**TASK DETAILS**
Output the complete listing exactly, please, and keep the pictures out of it.

**DATA FOR THIS TASK**
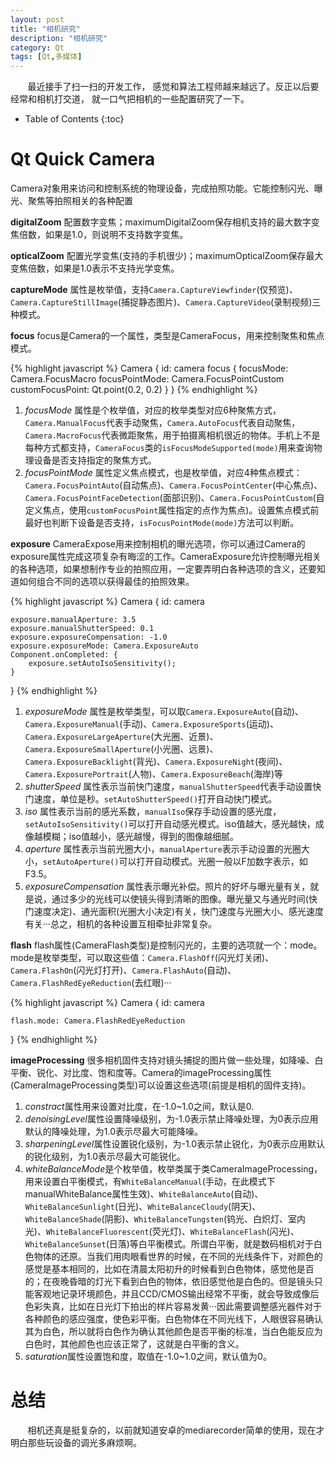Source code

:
 ```yaml
---
layout: post
title: "相机研究"
description: "相机研究"
category: Qt
tags: [Qt,多媒体]
---
```


&#160; &#160; &#160; &#160;最近接手了扫一扫的开发工作，
感觉和算法工程师越来越远了。反正以后要经常和相机打交道，
就一口气把相机的一些配置研究了一下。

<!-- more -->

* Table of Contents
{:toc}

# Qt Quick Camera

Camera对象用来访问和控制系统的物理设备，完成拍照功能。它能控制闪光、曝光、聚焦等拍照相关的各种配置

**digitalZoom** 配置数字变焦；maximumDigitalZoom保存相机支持的最大数字变焦倍数，如果是1.0，则说明不支持数字变焦。

**opticalZoom** 配置光学变焦(支持的手机很少)；maximumOpticalZoom保存最大变焦倍数，如果是1.0表示不支持光学变焦。

**captureMode** 属性是枚举值，支持`Camera.CaptureViewfinder`(仅预览)、`Camera.CaptureStillImage`(捕捉静态图片)、`Camera.CaptureVideo`(录制视频)三种模式。

**focus** focus是Camera的一个属性，类型是CameraFocus，用来控制聚焦和焦点模式。

{% highlight javascript %}
Camera {
    id: camera
    focus {
        focusMode: Camera.FocusMacro
        focusPointMode: Camera.FocusPointCustom
        customFocusPoint: Qt.point(0.2, 0.2)
    }
}
{% endhighlight %} 

1. *focusMode* 属性是个枚举值，对应的枚举类型对应6种聚焦方式，`Camera.ManualFocus`代表手动聚焦，`Camera.AutoFocus`代表自动聚焦，`Camera.MacroFocus`代表微距聚焦，用于拍摄离相机很近的物体。手机上不是每种方式都支持，`CameraFocus`类的`isFocusModeSupported(mode)`用来查询物理设备是否支持指定的聚焦方式。
2. *focusPointMode* 属性定义焦点模式，也是枚举值，对应4种焦点模式：`Camera.FocusPointAuto`(自动焦点)、`Camera.FocusPointCenter`(中心焦点)、`Camera.FocusPointFaceDetection`(面部识别)、`Camera.FocusPointCustom`(自定义焦点，使用`customFocusPoint`属性指定的点作为焦点)。设置焦点模式前最好也判断下设备是否支持，`isFocusPointMode(mode)`方法可以判断。

**exposure** CameraExpose用来控制相机的曝光选项，你可以通过Camera的exposure属性完成这项复杂有晦涩的工作。CameraExposure允许控制曝光相关的各种选项，如果想制作专业的拍照应用，一定要弄明白各种选项的含义，还要知道如何组合不同的选项以获得最佳的拍照效果。

{% highlight javascript %}
Camera {
    id: camera
    
    exposure.manualAperture: 3.5
    exposure.manualShutterSpeed: 0.1
    exposure.exposureCompensation: -1.0
    exposure.exposureMode: Camera.ExposureAuto
    Component.onCompleted: {
        exposure.setAutoIsoSensitivity();
    }
}
{% endhighlight %} 

1. *exposureMode* 属性是枚举类型，可以取`Camera.ExposureAuto`(自动)、`Camera.ExposureManual`(手动)、`Camera.ExposureSports`(运动)、`Camera.ExposureLargeAperture`(大光圈、近景)、`Camera.ExposureSmallAperture`(小光圈、远景)、`Camera.ExposureBacklight`(背光)、`Camera.ExposureNight`(夜间)、`Camera.ExposurePortrait`(人物)、`Camera.ExposureBeach`(海岸)等
2. *shutterSpeed* 属性表示当前快门速度，`manualShutterSpeed`代表手动设置快门速度，单位是秒。`setAutoShutterSpeed()`打开自动快门模式。
3. *iso* 属性表示当前的感光系数，`manualIso`保存手动设置的感光度，`setAutoIsoSensitivity()`可以打开自动感光模式。iso值越大，感光越快，成像越模糊；iso值越小，感光越慢，得到的图像越细腻。
4. *aperture* 属性表示当前光圈大小，`manualAperture`表示手动设置的光圈大小，`setAutoAperture()`可以打开自动模式。光圈一般以F加数字表示，如F3.5。
5. *exposureCompensation* 属性表示曝光补偿。照片的好坏与曝光量有关，就是说，通过多少的光线可以使镜头得到清晰的图像。曝光量又与通光时间(快门速度决定)、通光面积(光圈大小决定)有关，快门速度与光圈大小、感光速度有关···总之，相机的各种设置互相牵扯非常复杂。
 
**flash** flash属性(CameraFlash类型)是控制闪光的，主要的选项就一个：mode。mode是枚举类型，可以取这些值：`Camera.FlashOff`(闪光灯关闭)、`Camera.FlashOn`(闪光灯打开)、`Camera.FlashAuto`(自动)、`Camera.FlashRedEyeReduction`(去红眼)···

{% highlight javascript %}
Camera {
    id: camera
    
    flash.mode: Camera.FlashRedEyeReduction
}
{% endhighlight %} 

**imageProcessing** 很多相机固件支持对镜头捕捉的图片做一些处理，如降噪、白平衡、锐化、对比度、饱和度等。Camera的imageProcessing属性(CameraImageProcessing类型)可以设置这些选项(前提是相机的固件支持)。

1. *constract*属性用来设置对比度，在-1.0~1.0之间，默认是0.
2. *denoisingLevel*属性设置降噪级别，为-1.0表示禁止降噪处理，为0表示应用默认的降噪处理，为1.0表示尽最大可能降噪。
3. *sharpeningLevel*属性设置锐化级别，为-1.0表示禁止锐化，为0表示应用默认的锐化级别，为1.0表示尽最大可能锐化。
4. *whiteBalanceMode*是个枚举值，枚举类属于类CameraImageProcessing，用来设置白平衡模式，有`WhiteBalanceManual`(手动，在此模式下manualWhiteBalance属性生效)、`WhiteBalanceAuto`(自动)、`WhiteBalanceSunlight`(日光)、`WhiteBalanceCloudy`(阴天)、`WhiteBalanceShade`(阴影)、`WhiteBalanceTungsten`(钨光、白炽灯、室内光)、`WhiteBalanceFluorescent`(荧光灯)、`WhiteBalanceFlash`(闪光)、`WhiteBalanceSunset`(日落)等白平衡模式。所谓白平衡，就是数码相机对于白色物体的还原。当我们用肉眼看世界的时候，在不同的光线条件下，对颜色的感觉是基本相同的，比如在清晨太阳初升的时候看到白色物体，感觉他是百的；在夜晚昏暗的灯光下看到白色的物体，依旧感觉他是白色的。但是镜头只能客观地记录环境颜色，并且CCD/CMOS输出经常不平衡，就会导致成像后色彩失真，比如在日光灯下拍出的样片容易发黄···因此需要调整感光器件对于各种颜色的感应强度，使色彩平衡。白色物体在不同光线下，人眼很容易确认其为白色，所以就将白色作为确认其他颜色是否平衡的标准，当白色能反应为白色时，其他颜色也应该正常了，这就是白平衡的含义。
5. *saturation*属性设置饱和度，取值在-1.0~1.0之间，默认值为0。

# 总结

&#160; &#160; &#160; &#160;相机还真是挺复杂的，以前就知道安卓的mediarecorder简单的使用，现在才明白那些玩设备的调光多麻烦啊。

**SOLUTION TO THE PROBLEM**
Source code

:
 ```yaml
---
layout: post
title: "相机研究"
description: "相机研究"
category: Qt
tags: [Qt,多媒体]
---
```


&#160; &#160; &#160; &#160;最近接手了扫一扫的开发工作，
感觉和算法工程师越来越远了。反正以后要经常和相机打交道，
就一口气把相机的一些配置研究了一下。

<!-- more -->

* Table of Contents
{:toc}

# Qt Quick Camera

Camera对象用来访问和控制系统的物理设备，完成拍照功能。它能控制闪光、曝光、聚焦等拍照相关的各种配置

**digitalZoom** 配置数字变焦；maximumDigitalZoom保存相机支持的最大数字变焦倍数，如果是1.0，则说明不支持数字变焦。

**opticalZoom** 配置光学变焦(支持的手机很少)；maximumOpticalZoom保存最大变焦倍数，如果是1.0表示不支持光学变焦。

**captureMode** 属性是枚举值，支持`Camera.CaptureViewfinder`(仅预览)、`Camera.CaptureStillImage`(捕捉静态图片)、`Camera.CaptureVideo`(录制视频)三种模式。

**focus** focus是Camera的一个属性，类型是CameraFocus，用来控制聚焦和焦点模式。

{% highlight javascript %}
Camera {
    id: camera
    focus {
        focusMode: Camera.FocusMacro
        focusPointMode: Camera.FocusPointCustom
        customFocusPoint: Qt.point(0.2, 0.2)
    }
}
{% endhighlight %} 

1. *focusMode* 属性是个枚举值，对应的枚举类型对应6种聚焦方式，`Camera.ManualFocus`代表手动聚焦，`Camera.AutoFocus`代表自动聚焦，`Camera.MacroFocus`代表微距聚焦，用于拍摄离相机很近的物体。手机上不是每种方式都支持，`CameraFocus`类的`isFocusModeSupported(mode)`用来查询物理设备是否支持指定的聚焦方式。
2. *focusPointMode* 属性定义焦点模式，也是枚举值，对应4种焦点模式：`Camera.FocusPointAuto`(自动焦点)、`Camera.FocusPointCenter`(中心焦点)、`Camera.FocusPointFaceDetection`(面部识别)、`Camera.FocusPointCustom`(自定义焦点，使用`customFocusPoint`属性指定的点作为焦点)。设置焦点模式前最好也判断下设备是否支持，`isFocusPointMode(mode)`方法可以判断。

**exposure** CameraExpose用来控制相机的曝光选项，你可以通过Camera的exposure属性完成这项复杂有晦涩的工作。CameraExposure允许控制曝光相关的各种选项，如果想制作专业的拍照应用，一定要弄明白各种选项的含义，还要知道如何组合不同的选项以获得最佳的拍照效果。

{% highlight javascript %}
Camera {
    id: camera
    
    exposure.manualAperture: 3.5
    exposure.manualShutterSpeed: 0.1
    exposure.exposureCompensation: -1.0
    exposure.exposureMode: Camera.ExposureAuto
    Component.onCompleted: {
        exposure.setAutoIsoSensitivity();
    }
}
{% endhighlight %} 

1. *exposureMode* 属性是枚举类型，可以取`Camera.ExposureAuto`(自动)、`Camera.ExposureManual`(手动)、`Camera.ExposureSports`(运动)、`Camera.ExposureLargeAperture`(大光圈、近景)、`Camera.ExposureSmallAperture`(小光圈、远景)、`Camera.ExposureBacklight`(背光)、`Camera.ExposureNight`(夜间)、`Camera.ExposurePortrait`(人物)、`Camera.ExposureBeach`(海岸)等
2. *shutterSpeed* 属性表示当前快门速度，`manualShutterSpeed`代表手动设置快门速度，单位是秒。`setAutoShutterSpeed()`打开自动快门模式。
3. *iso* 属性表示当前的感光系数，`manualIso`保存手动设置的感光度，`setAutoIsoSensitivity()`可以打开自动感光模式。iso值越大，感光越快，成像越模糊；iso值越小，感光越慢，得到的图像越细腻。
4. *aperture* 属性表示当前光圈大小，`manualAperture`表示手动设置的光圈大小，`setAutoAperture()`可以打开自动模式。光圈一般以F加数字表示，如F3.5。
5. *exposureCompensation* 属性表示曝光补偿。照片的好坏与曝光量有关，就是说，通过多少的光线可以使镜头得到清晰的图像。曝光量又与通光时间(快门速度决定)、通光面积(光圈大小决定)有关，快门速度与光圈大小、感光速度有关···总之，相机的各种设置互相牵扯非常复杂。
 
**flash** flash属性(CameraFlash类型)是控制闪光的，主要的选项就一个：mode。mode是枚举类型，可以取这些值：`Camera.FlashOff`(闪光灯关闭)、`Camera.FlashOn`(闪光灯打开)、`Camera.FlashAuto`(自动)、`Camera.FlashRedEyeReduction`(去红眼)···

{% highlight javascript %}
Camera {
    id: camera
    
    flash.mode: Camera.FlashRedEyeReduction
}
{% endhighlight %} 

**imageProcessing** 很多相机固件支持对镜头捕捉的图片做一些处理，如降噪、白平衡、锐化、对比度、饱和度等。Camera的imageProcessing属性(CameraImageProcessing类型)可以设置这些选项(前提是相机的固件支持)。

1. *constract*属性用来设置对比度，在-1.0~1.0之间，默认是0.
2. *denoisingLevel*属性设置降噪级别，为-1.0表示禁止降噪处理，为0表示应用默认的降噪处理，为1.0表示尽最大可能降噪。
3. *sharpeningLevel*属性设置锐化级别，为-1.0表示禁止锐化，为0表示应用默认的锐化级别，为1.0表示尽最大可能锐化。
4. *whiteBalanceMode*是个枚举值，枚举类属于类CameraImageProcessing，用来设置白平衡模式，有`WhiteBalanceManual`(手动，在此模式下manualWhiteBalance属性生效)、`WhiteBalanceAuto`(自动)、`WhiteBalanceSunlight`(日光)、`WhiteBalanceCloudy`(阴天)、`WhiteBalanceShade`(阴影)、`WhiteBalanceTungsten`(钨光、白炽灯、室内光)、`WhiteBalanceFluorescent`(荧光灯)、`WhiteBalanceFlash`(闪光)、`WhiteBalanceSunset`(日落)等白平衡模式。所谓白平衡，就是数码相机对于白色物体的还原。当我们用肉眼看世界的时候，在不同的光线条件下，对颜色的感觉是基本相同的，比如在清晨太阳初升的时候看到白色物体，感觉他是百的；在夜晚昏暗的灯光下看到白色的物体，依旧感觉他是白色的。但是镜头只能客观地记录环境颜色，并且CCD/CMOS输出经常不平衡，就会导致成像后色彩失真，比如在日光灯下拍出的样片容易发黄···因此需要调整感光器件对于各种颜色的感应强度，使色彩平衡。白色物体在不同光线下，人眼很容易确认其为白色，所以就将白色作为确认其他颜色是否平衡的标准，当白色能反应为白色时，其他颜色也应该正常了，这就是白平衡的含义。
5. *saturation*属性设置饱和度，取值在-1.0~1.0之间，默认值为0。

# 总结

&#160; &#160; &#160; &#160;相机还真是挺复杂的，以前就知道安卓的mediarecorder简单的使用，现在才明白那些玩设备的调光多麻烦啊。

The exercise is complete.